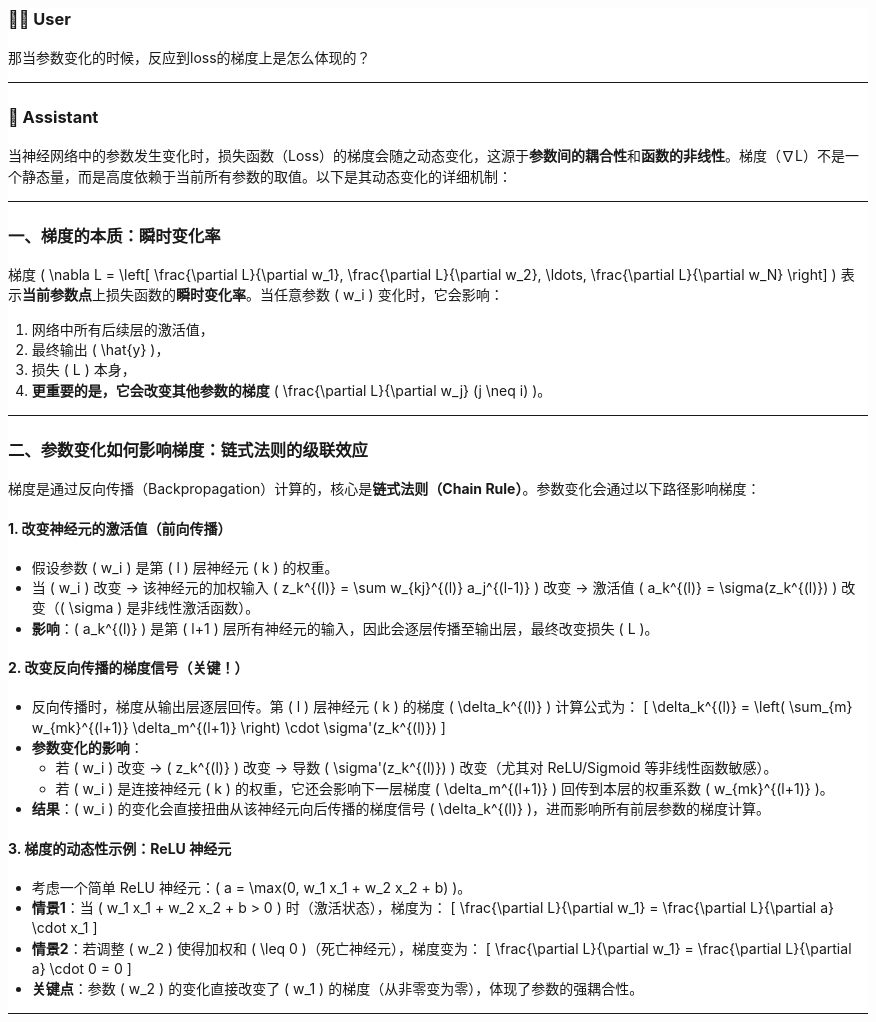 
### 🧑‍💻 User

那当参数变化的时候，反应到loss的梯度上是怎么体现的？

---

### 🤖 Assistant

当神经网络中的参数发生变化时，损失函数（Loss）的梯度会随之动态变化，这源于**参数间的耦合性**和**函数的非线性**。梯度（∇L）不是一个静态量，而是高度依赖于当前所有参数的取值。以下是其动态变化的详细机制：

---

### 一、梯度的本质：瞬时变化率
梯度 \( \nabla L = \left[ \frac{\partial L}{\partial w_1}, \frac{\partial L}{\partial w_2}, \ldots, \frac{\partial L}{\partial w_N} \right] \) 表示**当前参数点**上损失函数的**瞬时变化率**。当任意参数 \( w_i \) 变化时，它会影响：
1. 网络中所有后续层的激活值，
2. 最终输出 \( \hat{y} \)，
3. 损失 \( L \) 本身，
4. **更重要的是，它会改变其他参数的梯度** \( \frac{\partial L}{\partial w_j} (j \neq i) \)。

---

### 二、参数变化如何影响梯度：链式法则的级联效应
梯度是通过反向传播（Backpropagation）计算的，核心是**链式法则（Chain Rule）**。参数变化会通过以下路径影响梯度：

#### 1. **改变神经元的激活值（前向传播）**
   - 假设参数 \( w_i \) 是第 \( l \) 层神经元 \( k \) 的权重。
   - 当 \( w_i \) 改变 → 该神经元的加权输入 \( z_k^{(l)} = \sum w_{kj}^{(l)} a_j^{(l-1)} \) 改变 → 激活值 \( a_k^{(l)} = \sigma(z_k^{(l)}) \) 改变（\( \sigma \) 是非线性激活函数）。
   - **影响**：\( a_k^{(l)} \) 是第 \( l+1 \) 层所有神经元的输入，因此会逐层传播至输出层，最终改变损失 \( L \)。

#### 2. **改变反向传播的梯度信号（关键！）**
   - 反向传播时，梯度从输出层逐层回传。第 \( l \) 层神经元 \( k \) 的梯度 \( \delta_k^{(l)} \) 计算公式为：
     \[
     \delta_k^{(l)} = \left( \sum_{m} w_{mk}^{(l+1)} \delta_m^{(l+1)} \right) \cdot \sigma'(z_k^{(l)})
     \]
   - **参数变化的影响**：
     - 若 \( w_i \) 改变 → \( z_k^{(l)} \) 改变 → 导数 \( \sigma'(z_k^{(l)}) \) 改变（尤其对 ReLU/Sigmoid 等非线性函数敏感）。
     - 若 \( w_i \) 是连接神经元 \( k \) 的权重，它还会影响下一层梯度 \( \delta_m^{(l+1)} \) 回传到本层的权重系数 \( w_{mk}^{(l+1)} \)。
   - **结果**：\( w_i \) 的变化会直接扭曲从该神经元向后传播的梯度信号 \( \delta_k^{(l)} \)，进而影响所有前层参数的梯度计算。

#### 3. **梯度的动态性示例：ReLU 神经元**
   - 考虑一个简单 ReLU 神经元：\( a = \max(0, w_1 x_1 + w_2 x_2 + b) \)。
   - **情景1**：当 \( w_1 x_1 + w_2 x_2 + b > 0 \) 时（激活状态），梯度为：
     \[
     \frac{\partial L}{\partial w_1} = \frac{\partial L}{\partial a} \cdot x_1
     \]
   - **情景2**：若调整 \( w_2 \) 使得加权和 \( \leq 0 \)（死亡神经元），梯度变为：
     \[
     \frac{\partial L}{\partial w_1} = \frac{\partial L}{\partial a} \cdot 0 = 0
     \]
   - **关键点**：参数 \( w_2 \) 的变化直接改变了 \( w_1 \) 的梯度（从非零变为零），体现了参数的强耦合性。

---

_WHAT YOU WILL DO:_ Show each line of the material where the word "瞬时变化率" occurs.

_ANSWER BELOW:_
### 一、梯度的本质：瞬时变化率
梯度 \( \nabla L = \left[ \frac{\partial L}{\partial w_1}, \frac{\partial L}{\partial w_2}, \ldots, \frac{\partial L}{\partial w_N} \right] \) 表示**当前参数点**上损失函数的**瞬时变化率**。当任意参数 \( w_i \) 变化时，它会影响：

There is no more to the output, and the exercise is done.